▶ **Material supplied**
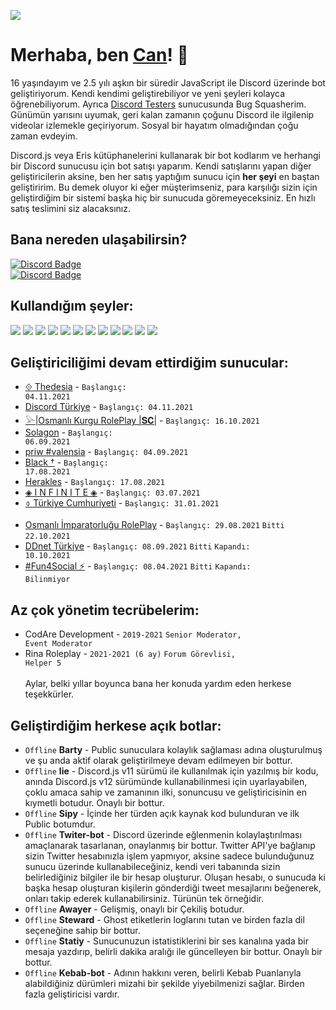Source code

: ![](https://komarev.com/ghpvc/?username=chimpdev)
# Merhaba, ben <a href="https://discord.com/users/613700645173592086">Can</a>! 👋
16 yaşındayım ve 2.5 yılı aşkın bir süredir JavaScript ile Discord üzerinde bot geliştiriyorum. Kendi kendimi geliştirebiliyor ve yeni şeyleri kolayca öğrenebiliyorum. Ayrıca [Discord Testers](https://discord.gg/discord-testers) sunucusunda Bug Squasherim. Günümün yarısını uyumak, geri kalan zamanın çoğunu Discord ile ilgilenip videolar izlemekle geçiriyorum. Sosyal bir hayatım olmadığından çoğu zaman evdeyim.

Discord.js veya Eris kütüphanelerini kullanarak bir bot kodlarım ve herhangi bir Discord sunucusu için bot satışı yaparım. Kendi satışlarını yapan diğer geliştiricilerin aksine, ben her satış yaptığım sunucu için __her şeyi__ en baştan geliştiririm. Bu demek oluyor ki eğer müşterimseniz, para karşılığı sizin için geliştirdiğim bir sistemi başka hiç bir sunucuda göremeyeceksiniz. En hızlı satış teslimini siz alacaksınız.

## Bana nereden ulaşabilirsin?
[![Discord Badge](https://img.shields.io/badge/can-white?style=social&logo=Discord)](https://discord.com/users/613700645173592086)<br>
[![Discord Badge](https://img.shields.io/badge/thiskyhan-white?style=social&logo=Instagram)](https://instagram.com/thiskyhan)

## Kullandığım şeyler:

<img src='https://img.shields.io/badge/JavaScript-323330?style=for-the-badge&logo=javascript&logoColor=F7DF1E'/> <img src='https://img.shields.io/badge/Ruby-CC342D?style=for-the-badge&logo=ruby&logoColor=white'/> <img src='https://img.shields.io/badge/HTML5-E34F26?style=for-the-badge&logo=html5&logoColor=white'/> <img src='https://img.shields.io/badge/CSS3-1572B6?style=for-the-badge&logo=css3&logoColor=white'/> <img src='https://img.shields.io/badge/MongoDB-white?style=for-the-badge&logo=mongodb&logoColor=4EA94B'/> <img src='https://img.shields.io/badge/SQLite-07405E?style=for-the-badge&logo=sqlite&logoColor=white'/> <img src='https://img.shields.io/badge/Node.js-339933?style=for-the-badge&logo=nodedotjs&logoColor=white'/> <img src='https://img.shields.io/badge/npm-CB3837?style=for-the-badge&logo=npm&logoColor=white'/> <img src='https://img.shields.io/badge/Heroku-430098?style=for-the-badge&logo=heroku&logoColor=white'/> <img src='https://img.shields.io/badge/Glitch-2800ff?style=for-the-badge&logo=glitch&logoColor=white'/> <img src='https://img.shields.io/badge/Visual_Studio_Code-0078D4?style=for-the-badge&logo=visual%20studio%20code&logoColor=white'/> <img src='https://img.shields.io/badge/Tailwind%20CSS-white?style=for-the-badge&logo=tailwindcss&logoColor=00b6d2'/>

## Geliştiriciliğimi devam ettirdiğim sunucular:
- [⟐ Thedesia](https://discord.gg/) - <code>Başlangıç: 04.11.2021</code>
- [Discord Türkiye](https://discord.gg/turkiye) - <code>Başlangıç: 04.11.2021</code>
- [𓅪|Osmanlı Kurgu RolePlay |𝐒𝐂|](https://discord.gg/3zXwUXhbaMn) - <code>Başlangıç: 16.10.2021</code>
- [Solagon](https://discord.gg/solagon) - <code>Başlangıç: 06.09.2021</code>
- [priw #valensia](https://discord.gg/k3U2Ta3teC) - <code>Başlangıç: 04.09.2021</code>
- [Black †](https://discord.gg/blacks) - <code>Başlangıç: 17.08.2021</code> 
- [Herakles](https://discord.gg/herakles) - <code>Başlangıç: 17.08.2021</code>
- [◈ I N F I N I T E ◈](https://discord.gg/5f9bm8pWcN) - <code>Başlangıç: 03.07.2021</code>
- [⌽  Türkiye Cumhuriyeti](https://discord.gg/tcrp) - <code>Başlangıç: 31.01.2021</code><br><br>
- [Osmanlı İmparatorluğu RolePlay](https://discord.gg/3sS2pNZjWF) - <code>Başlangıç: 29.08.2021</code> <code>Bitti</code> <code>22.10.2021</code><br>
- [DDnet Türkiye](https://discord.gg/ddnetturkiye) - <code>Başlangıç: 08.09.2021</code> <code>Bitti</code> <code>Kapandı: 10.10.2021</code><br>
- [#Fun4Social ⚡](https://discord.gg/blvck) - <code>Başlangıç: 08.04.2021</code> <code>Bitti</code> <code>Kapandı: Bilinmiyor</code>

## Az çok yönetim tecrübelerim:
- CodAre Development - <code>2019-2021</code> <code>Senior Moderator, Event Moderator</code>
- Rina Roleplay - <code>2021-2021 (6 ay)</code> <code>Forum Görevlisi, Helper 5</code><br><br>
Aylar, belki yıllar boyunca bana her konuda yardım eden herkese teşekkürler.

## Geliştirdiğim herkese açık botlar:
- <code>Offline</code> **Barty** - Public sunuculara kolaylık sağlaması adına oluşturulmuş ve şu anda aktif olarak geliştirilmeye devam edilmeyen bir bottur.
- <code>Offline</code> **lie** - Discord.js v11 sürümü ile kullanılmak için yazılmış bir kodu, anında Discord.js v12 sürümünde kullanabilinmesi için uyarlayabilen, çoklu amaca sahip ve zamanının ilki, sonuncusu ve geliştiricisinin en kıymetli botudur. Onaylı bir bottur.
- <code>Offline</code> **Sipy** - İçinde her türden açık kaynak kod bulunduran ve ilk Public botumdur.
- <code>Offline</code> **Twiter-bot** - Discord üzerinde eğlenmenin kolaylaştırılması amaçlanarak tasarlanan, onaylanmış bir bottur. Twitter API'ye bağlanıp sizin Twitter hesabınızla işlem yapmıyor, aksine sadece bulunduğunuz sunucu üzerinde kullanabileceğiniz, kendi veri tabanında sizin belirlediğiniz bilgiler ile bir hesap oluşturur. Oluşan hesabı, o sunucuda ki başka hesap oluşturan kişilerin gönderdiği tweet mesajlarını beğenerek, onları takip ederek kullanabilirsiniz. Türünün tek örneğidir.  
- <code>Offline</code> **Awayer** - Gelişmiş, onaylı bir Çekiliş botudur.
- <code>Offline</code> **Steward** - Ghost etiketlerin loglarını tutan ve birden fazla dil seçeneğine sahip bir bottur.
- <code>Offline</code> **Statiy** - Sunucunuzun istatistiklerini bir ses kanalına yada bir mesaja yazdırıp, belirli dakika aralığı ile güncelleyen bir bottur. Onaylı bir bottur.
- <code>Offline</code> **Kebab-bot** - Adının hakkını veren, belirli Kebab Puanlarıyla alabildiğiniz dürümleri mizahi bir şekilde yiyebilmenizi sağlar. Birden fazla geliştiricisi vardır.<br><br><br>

* * *

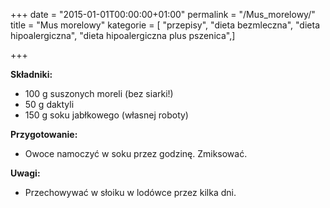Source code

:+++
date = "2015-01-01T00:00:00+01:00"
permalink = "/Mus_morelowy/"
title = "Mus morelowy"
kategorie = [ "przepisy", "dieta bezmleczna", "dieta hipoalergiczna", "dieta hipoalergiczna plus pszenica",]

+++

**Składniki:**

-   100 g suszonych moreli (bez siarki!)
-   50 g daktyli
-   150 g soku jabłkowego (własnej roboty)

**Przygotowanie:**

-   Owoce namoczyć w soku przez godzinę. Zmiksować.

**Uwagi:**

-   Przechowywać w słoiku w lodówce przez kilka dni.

--

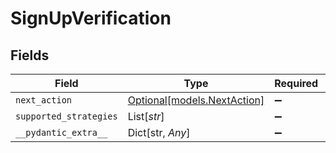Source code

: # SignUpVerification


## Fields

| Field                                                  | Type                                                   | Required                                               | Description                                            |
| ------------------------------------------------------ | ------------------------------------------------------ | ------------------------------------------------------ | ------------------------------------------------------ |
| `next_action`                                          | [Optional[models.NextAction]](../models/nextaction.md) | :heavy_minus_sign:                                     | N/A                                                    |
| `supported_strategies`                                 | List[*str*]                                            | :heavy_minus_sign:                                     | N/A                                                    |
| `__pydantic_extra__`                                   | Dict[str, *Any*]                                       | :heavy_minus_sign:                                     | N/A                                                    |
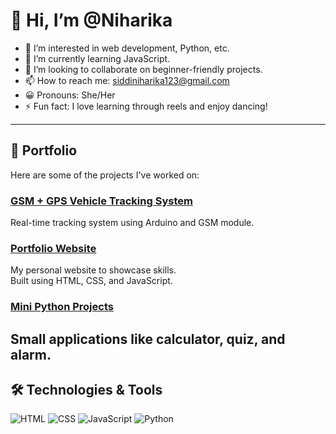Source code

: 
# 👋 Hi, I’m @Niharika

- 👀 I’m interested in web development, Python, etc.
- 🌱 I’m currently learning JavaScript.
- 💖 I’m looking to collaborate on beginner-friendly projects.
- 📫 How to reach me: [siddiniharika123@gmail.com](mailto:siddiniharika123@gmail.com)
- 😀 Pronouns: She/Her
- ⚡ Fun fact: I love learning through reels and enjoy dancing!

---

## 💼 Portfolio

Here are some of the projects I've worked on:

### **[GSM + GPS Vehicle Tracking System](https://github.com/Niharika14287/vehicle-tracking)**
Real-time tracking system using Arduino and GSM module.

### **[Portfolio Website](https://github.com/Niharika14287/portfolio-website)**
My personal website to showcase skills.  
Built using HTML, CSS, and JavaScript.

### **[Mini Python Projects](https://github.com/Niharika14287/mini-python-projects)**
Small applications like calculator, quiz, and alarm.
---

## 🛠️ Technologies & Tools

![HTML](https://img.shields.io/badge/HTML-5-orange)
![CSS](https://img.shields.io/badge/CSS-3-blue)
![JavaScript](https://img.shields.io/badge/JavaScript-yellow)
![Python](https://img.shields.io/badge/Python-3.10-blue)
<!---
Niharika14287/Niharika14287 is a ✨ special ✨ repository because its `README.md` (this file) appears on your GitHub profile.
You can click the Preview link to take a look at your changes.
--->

▶ **Your assignment**
All lines in the listing above between the line with "- CodAre Development" and the line with "- <code>Offline</code> **Barty**", inclusive, should be set down exactly, and no line outside that range.

▶ **Result for this exercise**
- CodAre Development - <code>2019-2021</code> <code>Senior Moderator, Event Moderator</code>
- Rina Roleplay - <code>2021-2021 (6 ay)</code> <code>Forum Görevlisi, Helper 5</code><br><br>
Aylar, belki yıllar boyunca bana her konuda yardım eden herkese teşekkürler.

## Geliştirdiğim herkese açık botlar:
- <code>Offline</code> **Barty** - Public sunuculara kolaylık sağlaması adına oluşturulmuş ve şu anda aktif olarak geliştirilmeye devam edilmeyen bir bottur.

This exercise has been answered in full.